1

It seems like some bots are not following my robots.txt file, including MJ12bot which is the one from majestic.com and is supposed to follow the instructions.

The file looks like this:

User-agent: google
User-agent: googlebot
Disallow: /results/
Crawl-Delay: 30

User-agent: *
Disallow: /results/
Disallow: /travel/
Disallow: /viajar/
Disallow: /reisen/
Crawl-Delay: 30

What I aim to tell the bots is that:

  • Only google can crawl any url containing /travel/, /viajar/ or /reisen/.
  • None of them should access any url containing /results/.
  • The time-span between 2 queries should be at least 30secs.

However, MJ12bot is crawling urls containg /travel/, /viajar/ or /reisen/ anyway, and in addition, it does not wait 30secs between queries.

mydomain.com/robots.txt is showing the file as expected.

Is there anything wrong with the file?

J0ANMM
  • 7,849
  • 10
  • 56
  • 90

1 Answers1

1

Your robots.txt is correct.

For example, the MJ12bot should not crawl http://example.com/reisen/42/, but it may crawl http://example.com/42/reisen/.

If you checked that the host is the same (https vs. http, www vs. no www, same domain name), you could consider sending Majestic a message:

We are keen to see any reports of potential violations of robots.txt by MJ12bot.

If you don’t want to wait, you could try if it works when targeting MJ12bot directly:

User-agent: MJ12bot
Disallow: /results/
Disallow: /travel/
Disallow: /viajar/
Disallow: /reisen/
Crawl-Delay: 20

(I changed the Crawl-Delay to 20 because that’s the maximum value they support. But specifying a higher value should be no problem, they round it down.)

Update

Why might they crawl http://example.com/42/reisen/? That might be actually my problem, since the url has the form example.com/de/reisen/ or example.com/en/travel/... Should I change to */travel/ then?

A Disallow value is always the beginning of the URL path.

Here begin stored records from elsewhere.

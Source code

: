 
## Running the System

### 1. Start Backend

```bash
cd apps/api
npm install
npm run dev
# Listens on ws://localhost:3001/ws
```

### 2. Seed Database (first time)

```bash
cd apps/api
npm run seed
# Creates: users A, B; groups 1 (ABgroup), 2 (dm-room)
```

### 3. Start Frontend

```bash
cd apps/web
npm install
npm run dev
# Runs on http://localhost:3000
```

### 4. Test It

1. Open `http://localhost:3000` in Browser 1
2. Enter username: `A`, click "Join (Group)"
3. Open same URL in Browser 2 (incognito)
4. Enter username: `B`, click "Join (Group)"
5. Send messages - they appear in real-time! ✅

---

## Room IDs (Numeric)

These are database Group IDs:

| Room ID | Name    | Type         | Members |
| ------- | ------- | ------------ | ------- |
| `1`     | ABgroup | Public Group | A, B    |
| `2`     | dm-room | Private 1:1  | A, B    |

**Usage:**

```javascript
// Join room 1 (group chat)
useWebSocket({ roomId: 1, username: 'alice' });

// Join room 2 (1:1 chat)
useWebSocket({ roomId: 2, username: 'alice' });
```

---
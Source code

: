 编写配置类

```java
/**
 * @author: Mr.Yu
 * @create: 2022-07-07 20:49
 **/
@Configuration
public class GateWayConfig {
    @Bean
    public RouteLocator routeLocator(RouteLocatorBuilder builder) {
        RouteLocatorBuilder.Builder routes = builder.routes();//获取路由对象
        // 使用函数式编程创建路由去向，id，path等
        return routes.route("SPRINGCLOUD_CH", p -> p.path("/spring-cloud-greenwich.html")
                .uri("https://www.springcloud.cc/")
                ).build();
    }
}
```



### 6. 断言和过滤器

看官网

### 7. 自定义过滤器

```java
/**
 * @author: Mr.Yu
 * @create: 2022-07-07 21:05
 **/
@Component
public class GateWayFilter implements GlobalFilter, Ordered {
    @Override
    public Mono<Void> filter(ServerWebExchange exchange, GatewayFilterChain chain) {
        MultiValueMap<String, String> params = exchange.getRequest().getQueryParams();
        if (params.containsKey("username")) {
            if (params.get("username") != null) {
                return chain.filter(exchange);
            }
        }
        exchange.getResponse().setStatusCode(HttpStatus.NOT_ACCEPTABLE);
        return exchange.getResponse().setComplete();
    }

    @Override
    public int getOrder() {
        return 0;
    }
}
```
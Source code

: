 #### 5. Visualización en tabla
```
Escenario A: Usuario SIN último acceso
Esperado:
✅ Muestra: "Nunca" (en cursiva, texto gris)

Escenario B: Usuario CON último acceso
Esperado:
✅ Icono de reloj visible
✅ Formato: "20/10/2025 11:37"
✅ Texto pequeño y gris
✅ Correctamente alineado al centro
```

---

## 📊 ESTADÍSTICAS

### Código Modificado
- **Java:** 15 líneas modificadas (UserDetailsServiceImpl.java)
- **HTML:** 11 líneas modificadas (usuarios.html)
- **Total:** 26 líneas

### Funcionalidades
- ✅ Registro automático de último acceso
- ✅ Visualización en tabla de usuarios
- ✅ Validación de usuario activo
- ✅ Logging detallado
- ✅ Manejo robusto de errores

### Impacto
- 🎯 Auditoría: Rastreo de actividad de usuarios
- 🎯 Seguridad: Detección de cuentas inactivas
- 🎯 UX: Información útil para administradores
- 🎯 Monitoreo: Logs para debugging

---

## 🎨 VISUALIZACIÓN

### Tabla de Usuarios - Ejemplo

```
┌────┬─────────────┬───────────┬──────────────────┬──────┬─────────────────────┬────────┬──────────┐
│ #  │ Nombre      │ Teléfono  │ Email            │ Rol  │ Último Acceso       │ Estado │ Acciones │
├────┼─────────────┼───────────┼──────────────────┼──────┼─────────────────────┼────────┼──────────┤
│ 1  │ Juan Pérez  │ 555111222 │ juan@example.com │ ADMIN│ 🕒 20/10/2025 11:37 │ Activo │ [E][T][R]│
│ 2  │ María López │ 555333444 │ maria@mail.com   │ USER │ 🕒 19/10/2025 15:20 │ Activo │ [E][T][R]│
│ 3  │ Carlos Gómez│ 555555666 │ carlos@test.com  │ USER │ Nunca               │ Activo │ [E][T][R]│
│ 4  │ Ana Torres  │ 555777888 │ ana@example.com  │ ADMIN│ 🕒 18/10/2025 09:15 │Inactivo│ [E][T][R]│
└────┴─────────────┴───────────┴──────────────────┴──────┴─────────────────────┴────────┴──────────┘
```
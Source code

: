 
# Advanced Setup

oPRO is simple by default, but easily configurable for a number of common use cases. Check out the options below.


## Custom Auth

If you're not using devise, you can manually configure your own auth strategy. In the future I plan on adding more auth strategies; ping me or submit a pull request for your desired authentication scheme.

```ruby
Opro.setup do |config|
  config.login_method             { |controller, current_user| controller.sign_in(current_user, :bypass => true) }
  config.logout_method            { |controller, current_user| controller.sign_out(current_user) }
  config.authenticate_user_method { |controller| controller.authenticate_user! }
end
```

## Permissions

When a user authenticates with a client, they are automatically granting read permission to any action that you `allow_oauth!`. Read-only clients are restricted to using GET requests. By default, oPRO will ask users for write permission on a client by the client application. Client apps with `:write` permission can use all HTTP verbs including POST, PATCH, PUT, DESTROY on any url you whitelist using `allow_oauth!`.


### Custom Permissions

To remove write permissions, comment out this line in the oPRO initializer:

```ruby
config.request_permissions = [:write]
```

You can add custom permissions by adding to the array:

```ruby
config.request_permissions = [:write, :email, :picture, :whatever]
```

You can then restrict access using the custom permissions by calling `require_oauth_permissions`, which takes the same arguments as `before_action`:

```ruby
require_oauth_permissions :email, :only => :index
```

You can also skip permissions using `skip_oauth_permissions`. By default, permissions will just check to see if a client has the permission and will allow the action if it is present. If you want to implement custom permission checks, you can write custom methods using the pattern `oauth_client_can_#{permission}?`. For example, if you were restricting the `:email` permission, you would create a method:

If you want to disallow crawling of http://example.com/de/reisen/, all of the following lines would achieve it:

Disallow: /
Disallow: /d
Disallow: /de
Disallow: /de/
Disallow: /de/r

etc.

In the original robots.txt specification, * has no special meaning in Disallow values, so Disallow: /*/travel/ would literally block http://example.com/*/travel/.

Some bots support it, though (including Googlebot). The documentation about the MJ12bot says:

Simple pattern matching in Disallow directives compatible with Yahoo's wildcard specification

I don’t know the Yahoo spec they refer to, but it seems likely that they’d support it, too.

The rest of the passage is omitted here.